I just turned in a review of Barbara Flanagan's Smart Home to Culture11.com. I will post it when it runs. In essence, Flanagan lists the 98 objects she believes are necessary for a well-appointed abode. Why teaspoons, but not salad forks, make the list can certainly provide fodder for debate.
More broadly, though, Flanagan has her finger on the cultural pulse. Lots of people are looking for ways to pare down, scale back, and focus only on things or ideas that matter. The whole Core Competency Parent concept is about focusing more time on fewer things -- the things that actually bring joy and meaning to our lives.
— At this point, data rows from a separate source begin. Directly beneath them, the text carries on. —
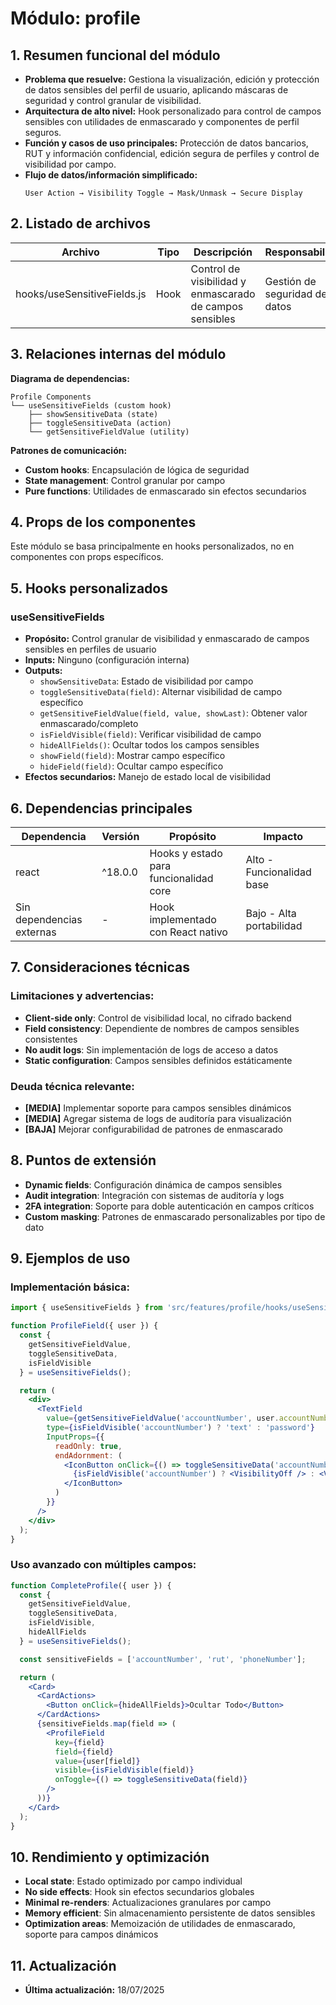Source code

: # Módulo: profile

## 1. Resumen funcional del módulo
- **Problema que resuelve:** Gestiona la visualización, edición y protección de datos sensibles del perfil de usuario, aplicando máscaras de seguridad y control granular de visibilidad.
- **Arquitectura de alto nivel:** Hook personalizado para control de campos sensibles con utilidades de enmascarado y componentes de perfil seguros.
- **Función y casos de uso principales:** Protección de datos bancarios, RUT y información confidencial, edición segura de perfiles y control de visibilidad por campo.
- **Flujo de datos/información simplificado:**
  ```
  User Action → Visibility Toggle → Mask/Unmask → Secure Display
  ```

## 2. Listado de archivos
| Archivo | Tipo | Descripción | Responsabilidad |
|---------|------|------------|----------------|
| hooks/useSensitiveFields.js | Hook | Control de visibilidad y enmascarado de campos sensibles | Gestión de seguridad de datos |

## 3. Relaciones internas del módulo
**Diagrama de dependencias:**
```
Profile Components
└── useSensitiveFields (custom hook)
    ├── showSensitiveData (state)
    ├── toggleSensitiveData (action)
    └── getSensitiveFieldValue (utility)
```

**Patrones de comunicación:**
- **Custom hooks**: Encapsulación de lógica de seguridad
- **State management**: Control granular por campo
- **Pure functions**: Utilidades de enmascarado sin efectos secundarios

## 4. Props de los componentes
Este módulo se basa principalmente en hooks personalizados, no en componentes con props específicos.

## 5. Hooks personalizados
### useSensitiveFields
- **Propósito:** Control granular de visibilidad y enmascarado de campos sensibles en perfiles de usuario
- **Inputs:** Ninguno (configuración interna)
- **Outputs:** 
  - `showSensitiveData`: Estado de visibilidad por campo
  - `toggleSensitiveData(field)`: Alternar visibilidad de campo específico
  - `getSensitiveFieldValue(field, value, showLast)`: Obtener valor enmascarado/completo
  - `isFieldVisible(field)`: Verificar visibilidad de campo
  - `hideAllFields()`: Ocultar todos los campos sensibles
  - `showField(field)`: Mostrar campo específico
  - `hideField(field)`: Ocultar campo específico
- **Efectos secundarios:** Manejo de estado local de visibilidad

## 6. Dependencias principales
| Dependencia | Versión | Propósito | Impacto |
|-------------|---------|-----------|---------|
| react | ^18.0.0 | Hooks y estado para funcionalidad core | Alto - Funcionalidad base |
| Sin dependencias externas | - | Hook implementado con React nativo | Bajo - Alta portabilidad |

## 7. Consideraciones técnicas
### Limitaciones y advertencias:
- **Client-side only**: Control de visibilidad local, no cifrado backend
- **Field consistency**: Dependiente de nombres de campos sensibles consistentes
- **No audit logs**: Sin implementación de logs de acceso a datos
- **Static configuration**: Campos sensibles definidos estáticamente

### Deuda técnica relevante:
- **[MEDIA]** Implementar soporte para campos sensibles dinámicos
- **[MEDIA]** Agregar sistema de logs de auditoría para visualización
- **[BAJA]** Mejorar configurabilidad de patrones de enmascarado

## 8. Puntos de extensión
- **Dynamic fields**: Configuración dinámica de campos sensibles
- **Audit integration**: Integración con sistemas de auditoría y logs
- **2FA integration**: Soporte para doble autenticación en campos críticos
- **Custom masking**: Patrones de enmascarado personalizables por tipo de dato

## 9. Ejemplos de uso
### Implementación básica:
```jsx
import { useSensitiveFields } from 'src/features/profile/hooks/useSensitiveFields';

function ProfileField({ user }) {
  const { 
    getSensitiveFieldValue, 
    toggleSensitiveData, 
    isFieldVisible 
  } = useSensitiveFields();

  return (
    <div>
      <TextField
        value={getSensitiveFieldValue('accountNumber', user.accountNumber)}
        type={isFieldVisible('accountNumber') ? 'text' : 'password'}
        InputProps={{
          readOnly: true,
          endAdornment: (
            <IconButton onClick={() => toggleSensitiveData('accountNumber')}>
              {isFieldVisible('accountNumber') ? <VisibilityOff /> : <Visibility />}
            </IconButton>
          )
        }}
      />
    </div>
  );
}
```

### Uso avanzado con múltiples campos:
```jsx
function CompleteProfile({ user }) {
  const { 
    getSensitiveFieldValue, 
    toggleSensitiveData, 
    isFieldVisible,
    hideAllFields 
  } = useSensitiveFields();

  const sensitiveFields = ['accountNumber', 'rut', 'phoneNumber'];

  return (
    <Card>
      <CardActions>
        <Button onClick={hideAllFields}>Ocultar Todo</Button>
      </CardActions>
      {sensitiveFields.map(field => (
        <ProfileField
          key={field}
          field={field}
          value={user[field]}
          visible={isFieldVisible(field)}
          onToggle={() => toggleSensitiveData(field)}
        />
      ))}
    </Card>
  );
}
```

## 10. Rendimiento y optimización
- **Local state**: Estado optimizado por campo individual
- **No side effects**: Hook sin efectos secundarios globales
- **Minimal re-renders**: Actualizaciones granulares por campo
- **Memory efficient**: Sin almacenamiento persistente de datos sensibles
- **Optimization areas**: Memoización de utilidades de enmascarado, soporte para campos dinámicos

## 11. Actualización
- **Última actualización:** 18/07/2025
For most working parents, these are our careers (if we're in the right job), nurturing our family members (kids + spouse), health that comes from adequate sleep and exercise, and a social or community life that brings us joy.
Unfortunately, some of Flanagan's objects would quickly steal time away from these things. She believes in linen napkins, not paper towels. If you've got children, this soon creates mountains of laundry. She doesn't like non-stick pans because of the potential environmental problems of their coatings, but for me, any time not spent doing dishes is work, family, or leisure time gained. It is true that fewer objects take less time to manage, but why, why, do two of these objects need to be an iron and an ironing board? Either don't wear clothes that wrinkle or send them out. Life is too short, she notes, to bother with separate salad forks, but I certainly believe -- given that I'm not in the professional cleaning business -- that life is also too short to iron.